• **Records for processing**:
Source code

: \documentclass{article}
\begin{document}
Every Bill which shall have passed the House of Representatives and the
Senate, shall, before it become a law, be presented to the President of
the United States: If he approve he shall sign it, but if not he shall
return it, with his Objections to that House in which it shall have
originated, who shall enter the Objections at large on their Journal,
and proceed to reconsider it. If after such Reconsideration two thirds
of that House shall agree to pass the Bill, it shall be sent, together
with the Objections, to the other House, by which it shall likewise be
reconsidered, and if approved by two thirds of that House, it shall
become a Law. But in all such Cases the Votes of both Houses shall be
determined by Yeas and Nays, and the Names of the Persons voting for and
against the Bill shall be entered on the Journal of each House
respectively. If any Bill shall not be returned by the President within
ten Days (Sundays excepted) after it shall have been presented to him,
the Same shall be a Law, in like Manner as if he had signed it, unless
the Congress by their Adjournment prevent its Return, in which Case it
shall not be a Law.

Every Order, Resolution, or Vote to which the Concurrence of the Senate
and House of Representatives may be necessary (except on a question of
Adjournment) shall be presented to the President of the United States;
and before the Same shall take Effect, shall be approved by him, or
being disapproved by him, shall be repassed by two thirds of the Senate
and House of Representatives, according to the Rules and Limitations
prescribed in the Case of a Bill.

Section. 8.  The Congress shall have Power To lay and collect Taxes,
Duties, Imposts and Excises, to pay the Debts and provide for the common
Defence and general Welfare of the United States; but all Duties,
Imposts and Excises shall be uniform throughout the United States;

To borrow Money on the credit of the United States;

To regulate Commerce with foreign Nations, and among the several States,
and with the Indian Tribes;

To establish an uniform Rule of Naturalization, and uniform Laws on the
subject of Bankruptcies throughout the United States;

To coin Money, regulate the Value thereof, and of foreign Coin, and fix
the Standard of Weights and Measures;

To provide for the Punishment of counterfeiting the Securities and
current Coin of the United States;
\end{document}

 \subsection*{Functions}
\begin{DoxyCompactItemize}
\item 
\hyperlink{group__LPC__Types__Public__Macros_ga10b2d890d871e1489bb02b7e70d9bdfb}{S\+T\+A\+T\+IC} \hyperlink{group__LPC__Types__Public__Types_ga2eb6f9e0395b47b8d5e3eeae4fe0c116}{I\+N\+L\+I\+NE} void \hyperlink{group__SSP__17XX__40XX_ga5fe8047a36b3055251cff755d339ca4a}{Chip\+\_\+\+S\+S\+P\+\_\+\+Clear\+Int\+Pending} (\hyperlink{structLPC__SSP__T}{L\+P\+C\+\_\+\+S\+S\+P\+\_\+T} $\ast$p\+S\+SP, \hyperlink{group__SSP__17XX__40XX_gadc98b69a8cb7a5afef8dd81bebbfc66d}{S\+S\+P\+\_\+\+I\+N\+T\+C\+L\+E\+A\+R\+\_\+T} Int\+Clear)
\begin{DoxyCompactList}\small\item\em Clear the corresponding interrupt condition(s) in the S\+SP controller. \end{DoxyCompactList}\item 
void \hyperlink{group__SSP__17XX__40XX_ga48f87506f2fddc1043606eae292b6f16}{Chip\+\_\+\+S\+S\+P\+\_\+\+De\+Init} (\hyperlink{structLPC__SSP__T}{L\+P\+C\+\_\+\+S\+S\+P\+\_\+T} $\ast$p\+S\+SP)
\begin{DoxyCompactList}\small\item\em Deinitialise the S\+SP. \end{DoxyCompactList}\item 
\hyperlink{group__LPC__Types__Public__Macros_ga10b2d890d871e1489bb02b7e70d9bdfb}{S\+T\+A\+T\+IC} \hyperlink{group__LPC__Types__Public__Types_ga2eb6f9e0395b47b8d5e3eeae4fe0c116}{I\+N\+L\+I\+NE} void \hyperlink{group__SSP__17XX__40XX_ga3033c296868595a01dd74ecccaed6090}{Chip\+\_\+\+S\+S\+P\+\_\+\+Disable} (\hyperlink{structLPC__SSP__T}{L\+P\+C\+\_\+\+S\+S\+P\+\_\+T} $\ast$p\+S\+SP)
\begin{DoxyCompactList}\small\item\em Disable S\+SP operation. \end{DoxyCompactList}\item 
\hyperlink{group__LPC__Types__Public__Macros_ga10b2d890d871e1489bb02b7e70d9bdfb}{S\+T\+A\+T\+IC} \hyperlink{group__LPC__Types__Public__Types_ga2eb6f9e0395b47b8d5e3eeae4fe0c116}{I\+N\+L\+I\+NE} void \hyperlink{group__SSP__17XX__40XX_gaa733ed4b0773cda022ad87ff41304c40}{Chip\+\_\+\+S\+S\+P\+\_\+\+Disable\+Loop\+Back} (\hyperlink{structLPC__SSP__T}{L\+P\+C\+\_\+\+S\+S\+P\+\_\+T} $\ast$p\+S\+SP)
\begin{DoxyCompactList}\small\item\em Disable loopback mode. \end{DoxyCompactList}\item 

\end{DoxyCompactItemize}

• **What this task involves**: Could you copy every line in the records that holds "Money"?

• **Solution**:
To borrow Money on the credit of the United States;
To coin Money, regulate the Value thereof, and of foreign Coin, and fix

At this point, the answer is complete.